Roboastra luteolineata vs Tambja verconis
October 25, 2001
From: Ross and Diane Armstrong
Dear Bill,
Thought you might enjoy these photos taken at the Poor Knights on Sunday. Diane made the discovery of Roboastra luteolineata with its mouth full of a Tambja verconis. The visibility was only about 5m so it did not make for the best photographic opportunities. We found it with less than half the T. verconis remaining and watched it slowly eat it down to less than a third remaining before we ran out of film. We went back to our boat and changed film but when we returned 45 minutes later it had finished its meal and looked full to bursting. What we found particularly interesting was how it extended its mouth to feed.
Kind regards
Ross and Diane Armstrong
ross@oceanwildlife.com
Armstrong, R. & Armstrong, D., 2001 (Oct 25) Roboastra luteolineata vs Tambja verconis. [Message in] Sea Slug Forum. Australian Museum, Sydney. Available from http://www.seaslugforum.net/find/5558
Dear Ross & Diane,
What a wonderful find - though a bit sad for the Tambja. It is certainly convincing support for my view that the striped animal is a species of the nudibranch-hunting genus Roboastra rather than the bryozoan-feeding genus Tambja. Actually in your upper photo we can see the whole food chain, for at the bottom left I can see some small branches of the bluish arborescent bryozoan Bugula dentata on which Tambja verconis feeds.
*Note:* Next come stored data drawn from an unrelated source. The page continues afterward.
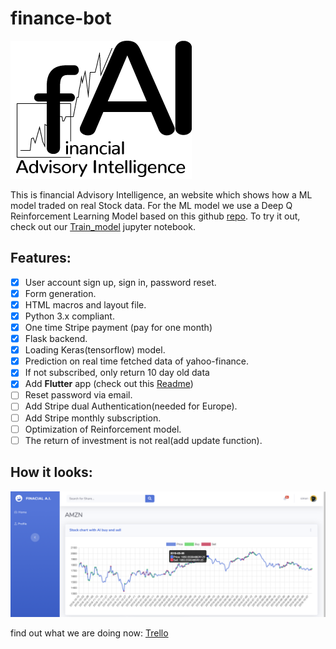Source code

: # finance-bot
![](./static/assets/img/avatars/Aktie03neu.png)

This is financial Advisory Intelligence, an website which shows how a ML model traded on real Stock data.
For the ML model we use a Deep Q Reinforcement Learning Model based on this github [repo](https://github.com/pskrunner14/trading-bot). To try it out, check out our [Train_model](https://github.com/Pizajolo/finance-bot/blob/master/Train_model.ipynb) jupyter notebook.
## Features:
- [x] User account sign up, sign in, password reset.
- [x] Form generation.
- [x] HTML macros and layout file.
- [x] Python 3.x compliant.
- [x] One time Stripe payment (pay for one month)
- [x] Flask backend.
- [x] Loading Keras(tensorflow) model.
- [x] Prediction on real time fetched data of yahoo-finance.
- [x] If not subscribed, only return 10 day old data
- [x] Add **Flutter** app (check out this [Readme](https://github.com/Pizajolo/finance-bot/tree/flutter_app/flutter_app))
- [ ] Reset password via email.
- [ ] Add Stripe dual Authentication(needed for Europe).
- [ ] Add Stripe monthly subscription.
- [ ] Optimization of Reinforcement model.
- [ ] The return of investment is not real(add update function).

## How it looks:
![](./media/Bildschirmfoto%202019-10-12%20um%2011.04.29.png)

find out what we are doing now:
 [Trello](https://trello.com/b/PZsNx0rx/finance-adviser-bot)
Although we call the mollusc radula their 'teeth' they work in quite a different way to vertebrate teeth. A carnivorous vertebrate like a dog or a lion woud use its teeth to bite off or tear off chunks of flesh and swallow them. The mollusc radula can perhaps be compared with having teeth on our tongue. Although they can be manipulated in ingenious ways, molluscs have never evolved a way to use the radula to bite of large chunks. In carnivorous hunters the teeth have become a set of grappling hooks which can grab and hold on to their prey while the the 'oral tube' which is a very extensible region just inside the mouth, extends out of the mouth by turning inside out, and wraps itself around the prey. Once it has done this it can then pull itself and the prey back into its body for digestion.
I think this is the first record of anyhting feeding on Tambja verconis and I don't know of any observations of Roboastra luteolineata feeding in Australia or NZ. Atsushi Ono has a couple of photos of it in his book feeding on another species of Tambja in Japan.
Thanks again for sharing this very interesting observation.